RECORDS PROVIDED: Begin

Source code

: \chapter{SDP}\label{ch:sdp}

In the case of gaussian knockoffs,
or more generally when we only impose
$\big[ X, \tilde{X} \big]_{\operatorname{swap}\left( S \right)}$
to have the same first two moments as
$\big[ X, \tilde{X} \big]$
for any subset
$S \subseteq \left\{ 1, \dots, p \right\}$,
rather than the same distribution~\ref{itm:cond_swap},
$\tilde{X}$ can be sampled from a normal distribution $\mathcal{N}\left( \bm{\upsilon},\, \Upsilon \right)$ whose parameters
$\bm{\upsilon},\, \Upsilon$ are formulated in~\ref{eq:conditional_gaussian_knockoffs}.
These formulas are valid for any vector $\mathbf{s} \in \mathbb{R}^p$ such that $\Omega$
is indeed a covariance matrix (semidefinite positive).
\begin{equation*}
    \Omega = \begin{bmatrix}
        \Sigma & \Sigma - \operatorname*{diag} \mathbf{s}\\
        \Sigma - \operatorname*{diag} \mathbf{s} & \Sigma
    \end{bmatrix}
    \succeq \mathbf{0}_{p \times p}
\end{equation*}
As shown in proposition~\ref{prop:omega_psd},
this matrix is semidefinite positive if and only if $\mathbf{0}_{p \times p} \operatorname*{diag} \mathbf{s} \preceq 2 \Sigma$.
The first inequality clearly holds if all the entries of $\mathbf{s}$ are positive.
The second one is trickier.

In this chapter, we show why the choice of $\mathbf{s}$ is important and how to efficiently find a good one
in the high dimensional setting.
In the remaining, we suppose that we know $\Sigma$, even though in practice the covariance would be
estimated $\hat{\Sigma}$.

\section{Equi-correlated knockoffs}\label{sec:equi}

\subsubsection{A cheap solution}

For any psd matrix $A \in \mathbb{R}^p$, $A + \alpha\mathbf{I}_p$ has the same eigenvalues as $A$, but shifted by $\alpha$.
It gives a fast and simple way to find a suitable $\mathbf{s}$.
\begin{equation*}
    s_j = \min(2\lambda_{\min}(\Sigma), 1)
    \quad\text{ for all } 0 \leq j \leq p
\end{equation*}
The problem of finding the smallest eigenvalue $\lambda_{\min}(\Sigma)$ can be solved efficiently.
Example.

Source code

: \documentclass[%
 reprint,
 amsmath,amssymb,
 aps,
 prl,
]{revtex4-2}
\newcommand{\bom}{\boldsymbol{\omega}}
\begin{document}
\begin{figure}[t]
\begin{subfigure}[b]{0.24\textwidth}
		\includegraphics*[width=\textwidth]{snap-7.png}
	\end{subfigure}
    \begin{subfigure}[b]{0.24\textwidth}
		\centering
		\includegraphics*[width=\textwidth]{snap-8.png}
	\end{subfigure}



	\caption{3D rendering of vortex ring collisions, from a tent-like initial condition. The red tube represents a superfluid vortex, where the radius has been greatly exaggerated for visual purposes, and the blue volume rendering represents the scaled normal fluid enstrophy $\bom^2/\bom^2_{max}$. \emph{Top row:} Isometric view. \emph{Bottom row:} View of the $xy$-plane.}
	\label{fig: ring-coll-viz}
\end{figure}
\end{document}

RECORDS PROVIDED: End

● **EXERCISE**:
Repeat back the listing above exactly, including every line.

● **EXERCISE RESPONSE**:
Source code

: \chapter{SDP}\label{ch:sdp}

In the case of gaussian knockoffs,
or more generally when we only impose
$\big[ X, \tilde{X} \big]_{\operatorname{swap}\left( S \right)}$
to have the same first two moments as
$\big[ X, \tilde{X} \big]$
for any subset
$S \subseteq \left\{ 1, \dots, p \right\}$,
rather than the same distribution~\ref{itm:cond_swap},
$\tilde{X}$ can be sampled from a normal distribution $\mathcal{N}\left( \bm{\upsilon},\, \Upsilon \right)$ whose parameters
$\bm{\upsilon},\, \Upsilon$ are formulated in~\ref{eq:conditional_gaussian_knockoffs}.
These formulas are valid for any vector $\mathbf{s} \in \mathbb{R}^p$ such that $\Omega$
is indeed a covariance matrix (semidefinite positive).
\begin{equation*}
    \Omega = \begin{bmatrix}
        \Sigma & \Sigma - \operatorname*{diag} \mathbf{s}\\
        \Sigma - \operatorname*{diag} \mathbf{s} & \Sigma
    \end{bmatrix}
    \succeq \mathbf{0}_{p \times p}
\end{equation*}
As shown in proposition~\ref{prop:omega_psd},
this matrix is semidefinite positive if and only if $\mathbf{0}_{p \times p} \operatorname*{diag} \mathbf{s} \preceq 2 \Sigma$.
The first inequality clearly holds if all the entries of $\mathbf{s}$ are positive.
The second one is trickier.

In this chapter, we show why the choice of $\mathbf{s}$ is important and how to efficiently find a good one
in the high dimensional setting.
In the remaining, we suppose that we know $\Sigma$, even though in practice the covariance would be
estimated $\hat{\Sigma}$.

\section{Equi-correlated knockoffs}\label{sec:equi}

\subsubsection{A cheap solution}

For any psd matrix $A \in \mathbb{R}^p$, $A + \alpha\mathbf{I}_p$ has the same eigenvalues as $A$, but shifted by $\alpha$.
It gives a fast and simple way to find a suitable $\mathbf{s}$.
\begin{equation*}
    s_j = \min(2\lambda_{\min}(\Sigma), 1)
    \quad\text{ for all } 0 \leq j \leq p
\end{equation*}
The problem of finding the smallest eigenvalue $\lambda_{\min}(\Sigma)$ can be solved efficiently.
Example.

Source code

: \documentclass[%
 reprint,
 amsmath,amssymb,
 aps,
 prl,
]{revtex4-2}
\newcommand{\bom}{\boldsymbol{\omega}}
\begin{document}
\begin{figure}[t]
\begin{subfigure}[b]{0.24\textwidth}
		\includegraphics*[width=\textwidth]{snap-7.png}
	\end{subfigure}
    \begin{subfigure}[b]{0.24\textwidth}
		\centering
		\includegraphics*[width=\textwidth]{snap-8.png}
	\end{subfigure}



	\caption{3D rendering of vortex ring collisions, from a tent-like initial condition. The red tube represents a superfluid vortex, where the radius has been greatly exaggerated for visual purposes, and the blue volume rendering represents the scaled normal fluid enstrophy $\bom^2/\bom^2_{max}$. \emph{Top row:} Isometric view. \emph{Bottom row:} View of the $xy$-plane.}
	\label{fig: ring-coll-viz}
\end{figure}
\end{document}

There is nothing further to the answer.